El torpedeo de Junts al Gobierno el pasado martes en el Congreso supone un punto de inflexión en su relación con Sánchez, cada vez más disfuncional. En esta ocasión, el boicot de los neoconvergentes al Ejecutivo de coalición alcanzó cotas inéditas, tumbando contra pronóstico la regulación del alquiler de temporada y avisando de ello tan solo tres minutos antes de su abstención. Un volantazo especialmente humillante para el presidente, que había acudido en persona a la votación con la confianza de que ésta, si bien por un solo voto, saldría adelante.

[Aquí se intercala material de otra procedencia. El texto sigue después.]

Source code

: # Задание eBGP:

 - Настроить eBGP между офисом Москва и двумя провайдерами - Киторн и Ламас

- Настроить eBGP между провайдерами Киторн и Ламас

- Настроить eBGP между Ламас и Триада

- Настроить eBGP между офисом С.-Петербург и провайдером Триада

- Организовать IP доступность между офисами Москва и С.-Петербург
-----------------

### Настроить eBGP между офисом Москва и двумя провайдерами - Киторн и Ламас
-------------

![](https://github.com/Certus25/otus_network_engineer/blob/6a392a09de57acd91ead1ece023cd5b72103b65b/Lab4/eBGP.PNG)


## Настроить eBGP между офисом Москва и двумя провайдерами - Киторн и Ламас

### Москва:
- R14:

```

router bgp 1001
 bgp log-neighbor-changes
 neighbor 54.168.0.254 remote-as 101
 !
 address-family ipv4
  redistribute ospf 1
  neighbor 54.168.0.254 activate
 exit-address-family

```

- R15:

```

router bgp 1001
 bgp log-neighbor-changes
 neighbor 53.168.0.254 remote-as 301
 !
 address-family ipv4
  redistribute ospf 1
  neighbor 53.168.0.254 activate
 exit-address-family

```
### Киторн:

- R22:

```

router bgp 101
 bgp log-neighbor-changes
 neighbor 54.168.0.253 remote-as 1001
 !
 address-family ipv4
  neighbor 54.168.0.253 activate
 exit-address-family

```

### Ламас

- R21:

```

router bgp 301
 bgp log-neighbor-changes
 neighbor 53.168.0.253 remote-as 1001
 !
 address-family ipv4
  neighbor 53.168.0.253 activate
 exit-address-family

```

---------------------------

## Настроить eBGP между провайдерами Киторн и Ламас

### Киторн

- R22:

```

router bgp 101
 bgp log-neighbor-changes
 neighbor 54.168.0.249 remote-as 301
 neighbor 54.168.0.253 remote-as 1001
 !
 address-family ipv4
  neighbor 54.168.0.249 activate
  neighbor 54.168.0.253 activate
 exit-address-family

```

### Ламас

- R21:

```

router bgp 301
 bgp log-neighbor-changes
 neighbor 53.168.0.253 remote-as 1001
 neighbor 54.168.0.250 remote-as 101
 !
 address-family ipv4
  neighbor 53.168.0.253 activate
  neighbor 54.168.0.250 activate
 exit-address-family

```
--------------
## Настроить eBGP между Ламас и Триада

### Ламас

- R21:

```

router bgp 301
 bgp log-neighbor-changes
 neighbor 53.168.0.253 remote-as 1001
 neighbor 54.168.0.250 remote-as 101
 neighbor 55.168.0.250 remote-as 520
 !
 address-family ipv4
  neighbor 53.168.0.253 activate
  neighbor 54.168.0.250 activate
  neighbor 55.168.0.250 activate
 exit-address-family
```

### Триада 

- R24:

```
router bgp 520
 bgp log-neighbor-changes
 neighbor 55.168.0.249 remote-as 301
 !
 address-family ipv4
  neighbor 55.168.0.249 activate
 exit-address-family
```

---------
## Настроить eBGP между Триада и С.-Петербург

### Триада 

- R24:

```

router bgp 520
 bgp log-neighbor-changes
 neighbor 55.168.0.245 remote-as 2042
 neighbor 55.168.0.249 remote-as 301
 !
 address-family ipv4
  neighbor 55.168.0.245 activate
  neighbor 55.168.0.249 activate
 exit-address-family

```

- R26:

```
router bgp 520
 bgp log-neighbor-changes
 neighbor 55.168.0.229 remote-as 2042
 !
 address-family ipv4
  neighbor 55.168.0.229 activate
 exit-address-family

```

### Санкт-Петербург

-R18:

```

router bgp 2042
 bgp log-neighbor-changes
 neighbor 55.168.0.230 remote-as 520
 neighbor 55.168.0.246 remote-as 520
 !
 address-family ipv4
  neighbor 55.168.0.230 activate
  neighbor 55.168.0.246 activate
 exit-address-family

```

El desconcierto y el enojo cundieron en el Gobierno y el PSOE, cuya conocida fragilidad en el hemiciclo le aboca a depender de los siete votos de Junts. Los últimos desplantes de Puigdemont, que están convirtiendo la legislatura en un periplo agónico, son atribuidos por el Ejecutivo a que el expresident no han metabolizado la victoria de Salvador Illa en Cataluña. Y confían en que las aguas se calmen en el Congreso de otoño, donde el dirigente nacionalista, o bien recupere la templanza al afianzar su liderazgo, o bien sea relegado por los suyos.
El propio Puigdemont salió al paso de estas consideraciones en su cuenta de X. Tras amenazar con derribar de nuevo la senda de estabilidad —“a lo mismo que votamos que no, volveremos a votar que no”— atribuyó su obstruccionismo exclusivamente a razones como un supuesto déficit en la ejecución presupuestaria en Cataluña, acompañando su denuncia de gráficos demostrativos. Sin embargo, acto seguido consagró un párrafo entero a desmentir que su conducta fuese irreflexiva y fruto del despecho por la investidura de Illa. Un empeño por el que podría entenderse que el reproche socialista pulsó una cuerda sensible en Puigdemont.
Y es que, al margen de que cambiar el sentido del voto tres minutos antes revela un ensañamiento que se compadece mal con desacuerdos en ejecuciones presupuestarias, al líder catalán se le conoce como un líder dominado por pulsiones irreprimibles, tanto emocionales como ideológicas. En el recuerdo de todos está que Puigdemont renunció en el último momento a convocar elecciones anticipadas en Cataluña en los críticos días de octubre de 2017 tras un tuit en X en el que el diputado republicano Gabriel Rufián le acusaba de traidor con la expresión “155 monedas de plata” —en alusión a Judas y el artículo 155 de la CE—, proclamando la DUI un día después.
De otra parte, se sabe que Puigdemont lleva su fijación nacionalista hasta sus últimas consecuencias. Siendo periodista, cuando se desplazaba a Madrid cogía un avión con escala internacional en lugar del puente aéreo para mostrar el pasaporte al entrar en España y sentirse extranjero. Si a lo anterior se le suma que, como ha referido el analista Pedro G. Cuartango, lleva “seis años en Waterloo acumulando resentimiento”, su conducta es cualquier cosa menos predecible. Todo ello convierte su relación con Pedro Sánchez en canónicamente tóxica, si nos atenemos a la definición brindada por la psicóloga que acuñó el término, Lillian Glass. A saber, “un vínculo en el que no hay respaldo ni lealtad, y en el que en los conflictos una de las partes busca quedar por encima de la otra”.